The task - Working from the top of the records below, reproduce each line exactly, ending once you have written the line containing "网络B中权重设定如下：假设 A，B 两个用户，曾有IP1和IP2发送过数据，其中IP1的次数为x1,IP2的次数为x2，那么".
BEGIN Input data
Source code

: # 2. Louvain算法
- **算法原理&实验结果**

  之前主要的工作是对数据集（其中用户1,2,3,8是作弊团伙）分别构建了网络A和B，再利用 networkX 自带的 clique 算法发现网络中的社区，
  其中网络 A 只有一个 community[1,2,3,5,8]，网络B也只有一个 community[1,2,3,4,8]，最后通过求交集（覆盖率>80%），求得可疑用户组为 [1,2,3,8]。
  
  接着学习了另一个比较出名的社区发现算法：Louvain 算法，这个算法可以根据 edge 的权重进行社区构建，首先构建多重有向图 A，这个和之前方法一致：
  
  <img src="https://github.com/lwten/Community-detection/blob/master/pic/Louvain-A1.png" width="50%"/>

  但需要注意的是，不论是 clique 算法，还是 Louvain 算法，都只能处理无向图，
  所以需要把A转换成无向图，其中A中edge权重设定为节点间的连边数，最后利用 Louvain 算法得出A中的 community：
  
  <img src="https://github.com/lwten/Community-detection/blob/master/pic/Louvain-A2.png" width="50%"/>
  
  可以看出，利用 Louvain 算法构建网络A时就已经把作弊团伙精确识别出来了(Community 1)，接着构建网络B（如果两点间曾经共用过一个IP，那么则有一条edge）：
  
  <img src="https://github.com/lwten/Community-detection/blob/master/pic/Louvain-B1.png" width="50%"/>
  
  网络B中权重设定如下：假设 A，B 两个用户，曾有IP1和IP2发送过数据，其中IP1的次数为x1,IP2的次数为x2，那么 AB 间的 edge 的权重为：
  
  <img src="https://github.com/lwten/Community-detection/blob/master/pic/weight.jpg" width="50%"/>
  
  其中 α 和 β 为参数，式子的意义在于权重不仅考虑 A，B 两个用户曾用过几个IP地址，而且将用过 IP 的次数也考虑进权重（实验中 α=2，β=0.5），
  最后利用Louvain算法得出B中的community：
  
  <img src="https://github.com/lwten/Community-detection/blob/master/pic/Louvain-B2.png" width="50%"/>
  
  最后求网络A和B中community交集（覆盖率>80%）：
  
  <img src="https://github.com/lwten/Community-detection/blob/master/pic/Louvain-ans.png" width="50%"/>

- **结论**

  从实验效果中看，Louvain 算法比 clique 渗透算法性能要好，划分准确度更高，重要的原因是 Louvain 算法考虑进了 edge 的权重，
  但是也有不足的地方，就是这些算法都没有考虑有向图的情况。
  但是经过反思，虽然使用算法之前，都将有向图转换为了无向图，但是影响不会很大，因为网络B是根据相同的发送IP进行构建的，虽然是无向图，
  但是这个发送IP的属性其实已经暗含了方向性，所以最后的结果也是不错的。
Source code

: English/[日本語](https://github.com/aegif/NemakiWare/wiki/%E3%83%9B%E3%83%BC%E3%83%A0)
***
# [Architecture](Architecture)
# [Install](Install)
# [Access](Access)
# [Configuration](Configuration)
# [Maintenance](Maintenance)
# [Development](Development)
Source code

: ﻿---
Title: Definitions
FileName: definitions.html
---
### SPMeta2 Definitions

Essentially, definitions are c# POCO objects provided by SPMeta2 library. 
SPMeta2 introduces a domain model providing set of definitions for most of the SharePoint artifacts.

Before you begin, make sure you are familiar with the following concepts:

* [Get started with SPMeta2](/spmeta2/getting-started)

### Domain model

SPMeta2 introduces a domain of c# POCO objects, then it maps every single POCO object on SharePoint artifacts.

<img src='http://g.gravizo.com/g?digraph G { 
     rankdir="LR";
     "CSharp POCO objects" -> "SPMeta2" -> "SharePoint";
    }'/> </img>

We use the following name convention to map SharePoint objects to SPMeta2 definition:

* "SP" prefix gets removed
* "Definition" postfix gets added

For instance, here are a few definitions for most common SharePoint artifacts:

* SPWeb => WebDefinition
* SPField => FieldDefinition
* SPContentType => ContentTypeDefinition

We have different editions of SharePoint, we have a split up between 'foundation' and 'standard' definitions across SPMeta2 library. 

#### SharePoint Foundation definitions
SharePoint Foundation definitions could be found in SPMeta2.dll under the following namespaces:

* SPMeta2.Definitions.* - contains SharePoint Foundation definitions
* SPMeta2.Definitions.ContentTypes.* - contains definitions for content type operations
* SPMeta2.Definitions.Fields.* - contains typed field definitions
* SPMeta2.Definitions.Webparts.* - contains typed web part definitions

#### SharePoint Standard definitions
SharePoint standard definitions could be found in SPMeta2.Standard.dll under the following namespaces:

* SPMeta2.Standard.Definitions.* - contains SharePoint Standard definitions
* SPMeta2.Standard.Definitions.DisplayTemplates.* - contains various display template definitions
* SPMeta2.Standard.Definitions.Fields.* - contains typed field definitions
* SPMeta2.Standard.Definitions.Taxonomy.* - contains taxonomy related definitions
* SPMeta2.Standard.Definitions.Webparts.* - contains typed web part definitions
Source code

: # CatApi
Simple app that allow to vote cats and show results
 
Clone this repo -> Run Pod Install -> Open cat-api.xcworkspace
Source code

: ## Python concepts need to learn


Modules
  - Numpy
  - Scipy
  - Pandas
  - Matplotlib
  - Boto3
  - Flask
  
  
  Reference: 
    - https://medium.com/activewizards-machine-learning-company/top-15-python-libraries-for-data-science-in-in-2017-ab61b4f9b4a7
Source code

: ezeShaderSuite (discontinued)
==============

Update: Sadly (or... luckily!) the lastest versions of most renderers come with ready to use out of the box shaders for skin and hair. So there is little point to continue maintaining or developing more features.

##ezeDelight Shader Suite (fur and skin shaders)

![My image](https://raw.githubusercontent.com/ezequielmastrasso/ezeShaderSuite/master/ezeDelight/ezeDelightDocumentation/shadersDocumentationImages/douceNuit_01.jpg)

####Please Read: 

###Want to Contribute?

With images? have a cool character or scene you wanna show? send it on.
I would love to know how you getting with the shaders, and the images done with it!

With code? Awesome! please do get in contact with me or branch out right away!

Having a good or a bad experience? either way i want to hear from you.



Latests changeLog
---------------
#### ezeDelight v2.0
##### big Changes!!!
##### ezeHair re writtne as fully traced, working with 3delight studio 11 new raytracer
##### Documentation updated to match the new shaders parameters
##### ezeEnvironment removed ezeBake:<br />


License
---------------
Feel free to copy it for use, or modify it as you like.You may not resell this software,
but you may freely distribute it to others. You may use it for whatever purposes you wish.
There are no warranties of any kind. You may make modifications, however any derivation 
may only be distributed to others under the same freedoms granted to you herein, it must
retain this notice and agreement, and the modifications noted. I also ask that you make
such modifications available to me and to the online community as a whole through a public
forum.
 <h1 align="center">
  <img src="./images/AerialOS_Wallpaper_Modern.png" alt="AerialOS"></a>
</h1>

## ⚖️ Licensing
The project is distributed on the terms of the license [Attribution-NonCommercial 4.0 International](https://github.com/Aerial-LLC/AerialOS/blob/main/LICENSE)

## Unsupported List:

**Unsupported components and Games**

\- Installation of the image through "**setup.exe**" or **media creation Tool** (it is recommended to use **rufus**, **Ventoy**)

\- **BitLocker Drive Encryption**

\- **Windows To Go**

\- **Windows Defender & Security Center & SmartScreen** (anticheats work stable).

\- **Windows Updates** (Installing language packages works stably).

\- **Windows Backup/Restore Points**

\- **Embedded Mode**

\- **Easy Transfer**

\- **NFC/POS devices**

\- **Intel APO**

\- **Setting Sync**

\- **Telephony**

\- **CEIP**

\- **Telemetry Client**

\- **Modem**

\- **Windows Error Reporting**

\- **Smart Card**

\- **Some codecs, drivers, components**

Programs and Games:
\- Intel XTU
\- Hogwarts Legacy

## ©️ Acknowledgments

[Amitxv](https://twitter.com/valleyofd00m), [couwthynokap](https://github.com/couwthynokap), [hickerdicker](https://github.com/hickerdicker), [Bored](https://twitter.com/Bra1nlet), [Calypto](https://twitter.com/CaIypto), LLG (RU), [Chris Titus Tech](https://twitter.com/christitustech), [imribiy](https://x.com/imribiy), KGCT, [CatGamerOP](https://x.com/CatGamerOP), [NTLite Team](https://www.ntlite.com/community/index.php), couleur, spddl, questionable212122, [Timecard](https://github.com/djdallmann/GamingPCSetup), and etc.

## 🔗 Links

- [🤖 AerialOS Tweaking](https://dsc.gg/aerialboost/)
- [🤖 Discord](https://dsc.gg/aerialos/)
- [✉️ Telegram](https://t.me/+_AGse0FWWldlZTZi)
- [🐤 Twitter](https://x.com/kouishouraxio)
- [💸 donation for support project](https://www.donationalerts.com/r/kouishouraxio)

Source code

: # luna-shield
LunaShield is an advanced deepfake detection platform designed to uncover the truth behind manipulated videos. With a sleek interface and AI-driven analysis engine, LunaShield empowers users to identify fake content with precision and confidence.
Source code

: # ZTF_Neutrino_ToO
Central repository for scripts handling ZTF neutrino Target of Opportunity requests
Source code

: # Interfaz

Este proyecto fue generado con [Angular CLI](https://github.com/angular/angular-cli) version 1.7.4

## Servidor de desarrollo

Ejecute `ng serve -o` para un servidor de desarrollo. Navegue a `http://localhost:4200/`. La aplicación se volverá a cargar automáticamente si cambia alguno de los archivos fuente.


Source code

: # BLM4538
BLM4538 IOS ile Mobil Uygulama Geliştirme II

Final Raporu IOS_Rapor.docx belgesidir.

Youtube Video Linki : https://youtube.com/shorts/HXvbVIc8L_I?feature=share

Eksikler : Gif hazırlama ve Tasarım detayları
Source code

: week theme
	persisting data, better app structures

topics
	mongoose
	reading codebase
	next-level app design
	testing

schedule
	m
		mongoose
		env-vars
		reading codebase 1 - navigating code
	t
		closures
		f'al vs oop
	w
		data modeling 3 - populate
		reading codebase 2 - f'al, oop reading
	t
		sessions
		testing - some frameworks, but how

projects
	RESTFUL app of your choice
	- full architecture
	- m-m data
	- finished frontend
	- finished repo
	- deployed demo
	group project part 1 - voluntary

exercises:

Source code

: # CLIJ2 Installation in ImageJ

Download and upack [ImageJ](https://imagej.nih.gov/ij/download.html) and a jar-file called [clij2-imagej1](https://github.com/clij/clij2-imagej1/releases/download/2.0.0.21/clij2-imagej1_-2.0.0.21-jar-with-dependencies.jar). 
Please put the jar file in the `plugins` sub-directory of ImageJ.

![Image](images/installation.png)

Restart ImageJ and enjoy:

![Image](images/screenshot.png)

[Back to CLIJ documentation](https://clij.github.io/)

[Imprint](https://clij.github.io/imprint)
END Input data
Solution to this task -
Source code

: # 2. Louvain算法
- **算法原理&实验结果**

  之前主要的工作是对数据集（其中用户1,2,3,8是作弊团伙）分别构建了网络A和B，再利用 networkX 自带的 clique 算法发现网络中的社区，
  其中网络 A 只有一个 community[1,2,3,5,8]，网络B也只有一个 community[1,2,3,4,8]，最后通过求交集（覆盖率>80%），求得可疑用户组为 [1,2,3,8]。
  
  接着学习了另一个比较出名的社区发现算法：Louvain 算法，这个算法可以根据 edge 的权重进行社区构建，首先构建多重有向图 A，这个和之前方法一致：
  
  <img src="https://github.com/lwten/Community-detection/blob/master/pic/Louvain-A1.png" width="50%"/>

  但需要注意的是，不论是 clique 算法，还是 Louvain 算法，都只能处理无向图，
  所以需要把A转换成无向图，其中A中edge权重设定为节点间的连边数，最后利用 Louvain 算法得出A中的 community：
  
  <img src="https://github.com/lwten/Community-detection/blob/master/pic/Louvain-A2.png" width="50%"/>
  
  可以看出，利用 Louvain 算法构建网络A时就已经把作弊团伙精确识别出来了(Community 1)，接着构建网络B（如果两点间曾经共用过一个IP，那么则有一条edge）：
  
  <img src="https://github.com/lwten/Community-detection/blob/master/pic/Louvain-B1.png" width="50%"/>
  
  网络B中权重设定如下：假设 A，B 两个用户，曾有IP1和IP2发送过数据，其中IP1的次数为x1,IP2的次数为x2，那么 AB 间的 edge 的权重为：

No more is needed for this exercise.